____ STUDY MATERIAL

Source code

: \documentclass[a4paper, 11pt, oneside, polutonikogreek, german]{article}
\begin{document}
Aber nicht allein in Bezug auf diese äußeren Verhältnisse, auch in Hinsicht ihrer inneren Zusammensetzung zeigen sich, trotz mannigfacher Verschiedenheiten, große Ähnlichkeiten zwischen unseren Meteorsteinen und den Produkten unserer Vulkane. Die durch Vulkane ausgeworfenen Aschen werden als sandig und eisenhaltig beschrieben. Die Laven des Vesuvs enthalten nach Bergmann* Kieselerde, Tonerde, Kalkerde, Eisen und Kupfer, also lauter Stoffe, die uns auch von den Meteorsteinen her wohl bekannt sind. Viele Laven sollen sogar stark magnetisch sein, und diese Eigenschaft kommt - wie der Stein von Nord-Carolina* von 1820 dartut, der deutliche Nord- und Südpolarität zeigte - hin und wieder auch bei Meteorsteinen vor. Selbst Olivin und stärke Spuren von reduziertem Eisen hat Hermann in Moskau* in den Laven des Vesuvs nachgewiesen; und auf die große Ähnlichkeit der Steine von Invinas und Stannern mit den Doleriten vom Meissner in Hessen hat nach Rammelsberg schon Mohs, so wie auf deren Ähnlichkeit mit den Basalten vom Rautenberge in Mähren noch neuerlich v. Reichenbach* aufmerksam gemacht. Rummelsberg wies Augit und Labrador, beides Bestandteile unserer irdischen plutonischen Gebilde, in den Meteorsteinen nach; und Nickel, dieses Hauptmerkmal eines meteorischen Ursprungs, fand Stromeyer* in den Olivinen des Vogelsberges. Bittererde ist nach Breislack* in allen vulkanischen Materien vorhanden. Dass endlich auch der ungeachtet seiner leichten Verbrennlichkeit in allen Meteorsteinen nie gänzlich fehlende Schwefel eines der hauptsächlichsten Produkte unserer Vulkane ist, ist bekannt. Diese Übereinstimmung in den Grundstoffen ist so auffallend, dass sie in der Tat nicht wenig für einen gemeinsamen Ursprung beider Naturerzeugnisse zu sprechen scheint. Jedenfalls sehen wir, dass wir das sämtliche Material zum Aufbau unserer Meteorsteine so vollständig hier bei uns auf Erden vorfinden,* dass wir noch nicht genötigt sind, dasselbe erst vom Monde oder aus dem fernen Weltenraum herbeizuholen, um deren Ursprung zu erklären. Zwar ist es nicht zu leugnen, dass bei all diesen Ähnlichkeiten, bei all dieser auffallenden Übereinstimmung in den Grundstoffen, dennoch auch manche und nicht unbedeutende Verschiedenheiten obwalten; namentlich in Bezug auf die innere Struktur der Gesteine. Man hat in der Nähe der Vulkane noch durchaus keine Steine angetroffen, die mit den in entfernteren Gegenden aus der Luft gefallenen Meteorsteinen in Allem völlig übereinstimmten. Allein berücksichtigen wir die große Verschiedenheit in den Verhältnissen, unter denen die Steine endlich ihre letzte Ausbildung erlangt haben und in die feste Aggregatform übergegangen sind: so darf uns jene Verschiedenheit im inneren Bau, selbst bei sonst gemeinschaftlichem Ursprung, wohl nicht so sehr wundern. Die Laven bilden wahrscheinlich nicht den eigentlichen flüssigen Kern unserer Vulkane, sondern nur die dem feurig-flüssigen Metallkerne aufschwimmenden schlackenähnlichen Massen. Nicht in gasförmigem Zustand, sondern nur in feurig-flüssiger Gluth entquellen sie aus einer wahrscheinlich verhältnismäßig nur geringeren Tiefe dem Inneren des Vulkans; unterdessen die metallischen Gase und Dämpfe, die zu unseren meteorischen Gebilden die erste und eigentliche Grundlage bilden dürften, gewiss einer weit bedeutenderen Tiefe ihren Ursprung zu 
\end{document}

________

## EXERCISE OBJECTIVE
Every line of the data must appear again in the answer, exactly as written.

## SOLUTION TO THIS TASK
Source code

: \documentclass[a4paper, 11pt, oneside, polutonikogreek, german]{article}
\begin{document}
Aber nicht allein in Bezug auf diese äußeren Verhältnisse, auch in Hinsicht ihrer inneren Zusammensetzung zeigen sich, trotz mannigfacher Verschiedenheiten, große Ähnlichkeiten zwischen unseren Meteorsteinen und den Produkten unserer Vulkane. Die durch Vulkane ausgeworfenen Aschen werden als sandig und eisenhaltig beschrieben. Die Laven des Vesuvs enthalten nach Bergmann* Kieselerde, Tonerde, Kalkerde, Eisen und Kupfer, also lauter Stoffe, die uns auch von den Meteorsteinen her wohl bekannt sind. Viele Laven sollen sogar stark magnetisch sein, und diese Eigenschaft kommt - wie der Stein von Nord-Carolina* von 1820 dartut, der deutliche Nord- und Südpolarität zeigte - hin und wieder auch bei Meteorsteinen vor. Selbst Olivin und stärke Spuren von reduziertem Eisen hat Hermann in Moskau* in den Laven des Vesuvs nachgewiesen; und auf die große Ähnlichkeit der Steine von Invinas und Stannern mit den Doleriten vom Meissner in Hessen hat nach Rammelsberg schon Mohs, so wie auf deren Ähnlichkeit mit den Basalten vom Rautenberge in Mähren noch neuerlich v. Reichenbach* aufmerksam gemacht. Rummelsberg wies Augit und Labrador, beides Bestandteile unserer irdischen plutonischen Gebilde, in den Meteorsteinen nach; und Nickel, dieses Hauptmerkmal eines meteorischen Ursprungs, fand Stromeyer* in den Olivinen des Vogelsberges. Bittererde ist nach Breislack* in allen vulkanischen Materien vorhanden. Dass endlich auch der ungeachtet seiner leichten Verbrennlichkeit in allen Meteorsteinen nie gänzlich fehlende Schwefel eines der hauptsächlichsten Produkte unserer Vulkane ist, ist bekannt. Diese Übereinstimmung in den Grundstoffen ist so auffallend, dass sie in der Tat nicht wenig für einen gemeinsamen Ursprung beider Naturerzeugnisse zu sprechen scheint. Jedenfalls sehen wir, dass wir das sämtliche Material zum Aufbau unserer Meteorsteine so vollständig hier bei uns auf Erden vorfinden,* dass wir noch nicht genötigt sind, dasselbe erst vom Monde oder aus dem fernen Weltenraum herbeizuholen, um deren Ursprung zu erklären. Zwar ist es nicht zu leugnen, dass bei all diesen Ähnlichkeiten, bei all dieser auffallenden Übereinstimmung in den Grundstoffen, dennoch auch manche und nicht unbedeutende Verschiedenheiten obwalten; namentlich in Bezug auf die innere Struktur der Gesteine. Man hat in der Nähe der Vulkane noch durchaus keine Steine angetroffen, die mit den in entfernteren Gegenden aus der Luft gefallenen Meteorsteinen in Allem völlig übereinstimmten. Allein berücksichtigen wir die große Verschiedenheit in den Verhältnissen, unter denen die Steine endlich ihre letzte Ausbildung erlangt haben und in die feste Aggregatform übergegangen sind: so darf uns jene Verschiedenheit im inneren Bau, selbst bei sonst gemeinschaftlichem Ursprung, wohl nicht so sehr wundern. Die Laven bilden wahrscheinlich nicht den eigentlichen flüssigen Kern unserer Vulkane, sondern nur die dem feurig-flüssigen Metallkerne aufschwimmenden schlackenähnlichen Massen. Nicht in gasförmigem Zustand, sondern nur in feurig-flüssiger Gluth entquellen sie aus einer wahrscheinlich verhältnismäßig nur geringeren Tiefe dem Inneren des Vulkans; unterdessen die metallischen Gase und Dämpfe, die zu unseren meteorischen Gebilden die erste und eigentliche Grundlage bilden dürften, gewiss einer weit bedeutenderen Tiefe ihren Ursprung zu 
\end{document}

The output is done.